SCAの真価はセキュリティ、スピード、信頼性です。オープンソース・コードの手動追跡では、もはや十分ではありません。オープンソースの膨大な量に対応しきれないからです。クラウド・ネイティブ・アプリケーションの普及やアプリケーションの複雑化が進む中、堅牢で信頼性の高いSCAツールが不可欠です。

DevOps手法の採用により開発速度が急激に短縮される状況にあって、組織は開発スピードを維持できるセキュリティ・ソリューションを必要としています。自動化されたSCAツールがそれを実現します。

アプリケーション内部のセキュリティ上の問題をスキャンして検出するソフトウェア・コンポジション解析ツール | シノプシス

SCAの利点

オープンソース・コードの自動解析は、開発とセキュリティの両面でさまざまな利点をもたらします。
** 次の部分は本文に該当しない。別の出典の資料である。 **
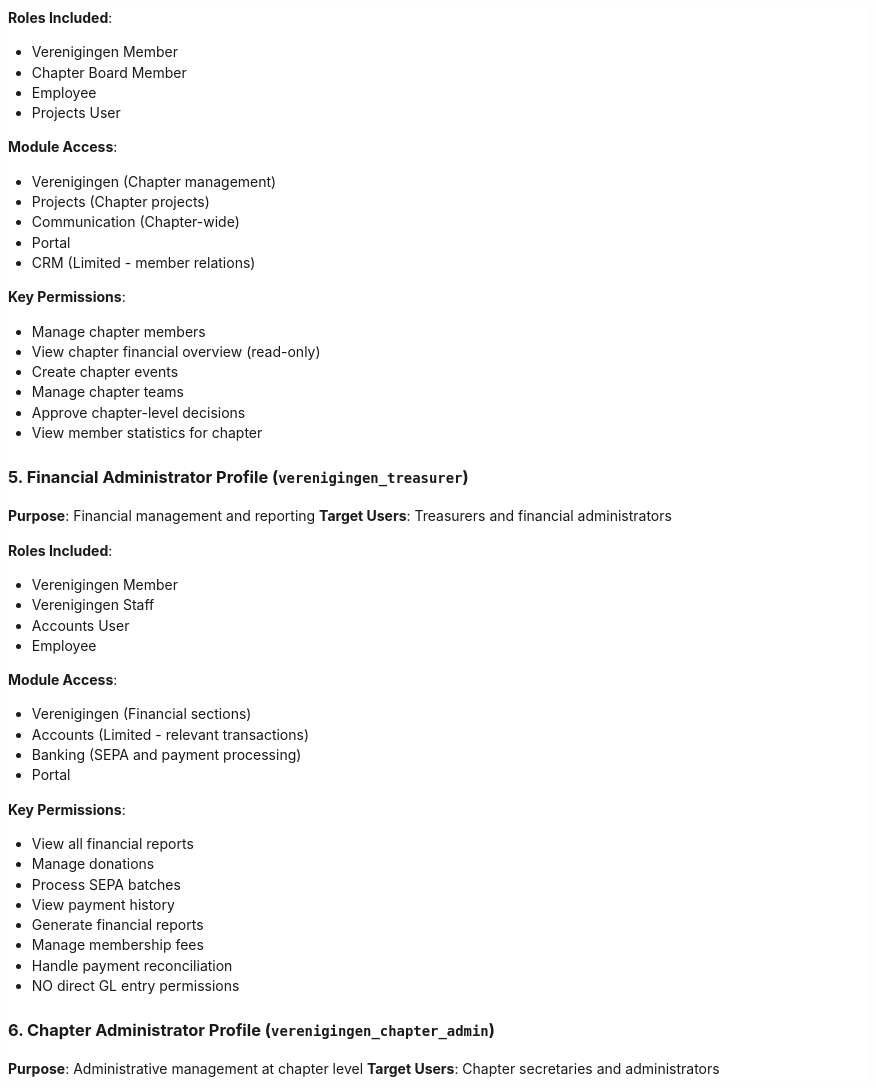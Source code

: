 **Roles Included**:
- Verenigingen Member
- Chapter Board Member
- Employee
- Projects User

**Module Access**:
- Verenigingen (Chapter management)
- Projects (Chapter projects)
- Communication (Chapter-wide)
- Portal
- CRM (Limited - member relations)

**Key Permissions**:
- Manage chapter members
- View chapter financial overview (read-only)
- Create chapter events
- Manage chapter teams
- Approve chapter-level decisions
- View member statistics for chapter

### 5. **Financial Administrator Profile** (`verenigingen_treasurer`)
**Purpose**: Financial management and reporting
**Target Users**: Treasurers and financial administrators

**Roles Included**:
- Verenigingen Member
- Verenigingen Staff
- Accounts User
- Employee

**Module Access**:
- Verenigingen (Financial sections)
- Accounts (Limited - relevant transactions)
- Banking (SEPA and payment processing)
- Portal

**Key Permissions**:
- View all financial reports
- Manage donations
- Process SEPA batches
- View payment history
- Generate financial reports
- Manage membership fees
- Handle payment reconciliation
- NO direct GL entry permissions

### 6. **Chapter Administrator Profile** (`verenigingen_chapter_admin`)
**Purpose**: Administrative management at chapter level
**Target Users**: Chapter secretaries and administrators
  • コードベースとアプリケーション内のオープンソースを完全に可視化
  • セキュリティ・リスクの全体像を提示
  • コンプライアンス・リスクの全体像を提示
  • セキュリティとコンプライアンスをソフトウェア開発ライフサイクル(SDLC)に組み込んで効率化

シノプシスの支援方法

シノプシスのBlack Duck® SCAは、アプリケーションやコンテナに含まれるオープン・ソースの使用によって生じるセキュリティ、ライセンス・コンプライアンス、コード品質のリスク管理を行います。Black Duckは、SCAの分野で業界をリードする製品として評価されています。Black Duckは、サードパーティの依存関係を可視化し、ソフトウェア・サプライチェーンのリスクを管理します。

主な機能:

  • マルチファクター・スキャン:依存関係、バイナリ、スニペット、シグネチャのスキャンにより、Black Duckは市場で唯一、多面的なスキャン手法を提供し、依存関係を対象とする競合他社の単一製品では特定できないオープンソースを特定することができます。
  • Black Duck KnowledgeBase:Black Duck独自のKnowledgeBaseは、業界で最も包括的なオープンソース、ライセンス、セキュリティ情報のリポジトリであり、NVDなどの無料フィードで見つかる標準的な情報をはるかに凌駕しています。シノプシスのCybersecurity Research Center(CyRC)の専門家によって管理されているBlack Duck KnowledgeBaseは、2,650件以上の独自のオープンソースライセンス、132,000件の独自の脆弱性情報、および390万件以上のオープンソース・プロジェクトを網羅しています。
  • Black Duck Security Advisories:これらの勧告は、NVDより最大3週間早く、収集され、優先順位付けされたセキュリティ通知を提供します。Black DuckはNVDに記載されていない何千もの排他的な脆弱性についてセキュリティ体制の包括的なスナップショットを提供します。CyRCの専門家によって収集・整理されたBlack Duck Security Advisoriesは、セキュリティ情報の信頼できる情報源です。タイムリーで詳細な説明、重大度スコアリング、高度な修正ガイダンスにより、正確で実践的な情報を提供します。独自の優先順位付けにより、Black Duck Security Advisoriesは最大限の深度とパーソナライゼーション機能を提供します。
  • ライセンスの識別:Black Duckは、2,650を超えるオープンソース・ライセンスを追跡することにより、高額の訴訟に発展する可能性があるライセンス違反や重要な知的財産の侵害を防ぐことが可能です。
  • ポリシーの設定:Black Duckではポリシー設定をきめ細かくカスタマイズできるため、セキュリティ・アクティビティを効率化できます。
  • 摩擦のない統合:Black Duckは、既存のSDLCとCI/CDツールチェーンにシームレスに統合することで、摩擦を軽減して開発速度の維持をサポートします。
  • ソフトウェア部品表(SBOM): サードパーティのSBOMをBlack Duckにインポートすることで、SBOM管理を簡素化し、依存関係を既知のコンポーネントに自動的にマッピングしたり、カスタムまたは商用の依存関係のために新しいコンポーネントを作成したりすることができます。特定の要件を満たすために、SBOMをSPDXまたはCycloneDX形式でエクスポートします。
  • ユースケース:Black Duckはセキュリティチームに役立つだけではありません。DevOpsエンジニア、開発、法務の各チームは、貴重なデータと情報を使用して、組織全体のセキュリティ、コード品質、法的リスクの体制を強化できます。